Keen to push through the pension Bill in the current session of Parliament, the UPA government is ready to concede to the Left parties' demand for guaranteed returns on pension funds provided government employees pay more premium.
 
On the banking Bill, the government is ready to bar foreign banks from taking over Indian private banks, to address the Left's apprehension on the removal of 10 per cent cap on voting rights.
 
In that case, the government would like its allies to allow Indian banks and industrialists to take over private banks.
 
Despite these fresh proposals, made by Finance Minister P Chidambaram on Friday, the two Bills do not find favour with the trade unions and non-CPI(M) Left parties.
 
After the Friday's meeting with government interlocutors including Chidambaram and External Affairs Minister Pranab Mukherjee, CPI(M) Politburo member Sitaram Yechury said his party would consult its trade union wing, CITU, and get back to the government this week.
 
CITU President MK Pandhe, however, said the new proposals were not acceptable to them. "We have consulted central and states' employees. They are against increased premium," he said.
 
On the banking Bill, he said, "We are against concentration of capital through takeover of small private banks by big ones. Besides, what is the guarantee that such Indian banks will not collaborate with foreign banks in the future?
 
The government proposes to drop the clause on foreign banks but the intention is to bring them on board in the future."
 
The CITU is also opposed to other proposals, including entrusting pension funds with public managers for three years and involving private players after that.
 
"We remain opposed to the privatisation of pension funds.
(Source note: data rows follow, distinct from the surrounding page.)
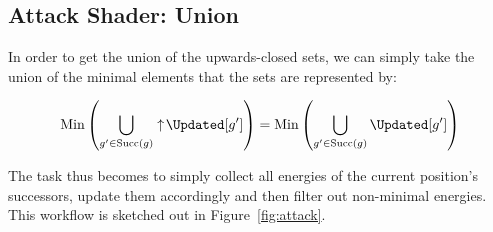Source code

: \subsection{Attack Shader: Union}\label{subsec:attack_shader}

In order to get the union of the upwards-closed sets,
we can simply take the union of the minimal elements
that the sets are represented by:

\[\mathrm{Min} \left( \bigcup_{g' \in \mathrm{Succ}(g)} \upclosed \Updated[g'] \right) =
  \mathrm{Min} \left( \bigcup_{g' \in \mathrm{Succ}(g)}           \Updated[g'] \right)\]

The task thus becomes to simply
collect all energies of the current position's successors,
update them accordingly
and then filter out non-minimal energies.
This workflow is sketched out in Figure~\ref{fig:attack}.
We are also opposed to the idea of public fund managers because they will invest the funds in stock markets sooner or later," said Pandhe.
 
Although the government says that the public funds managers will invest in government securities for three years, the trade unions are not ready to accept the bait.
 
The CPI(M), however, has no problem with the stock market as long as the government is there to bail out the employees.
 
The fate of the two bills now hinges on the CPI(M) leadership's ability to convince the trade unions and other Left partners.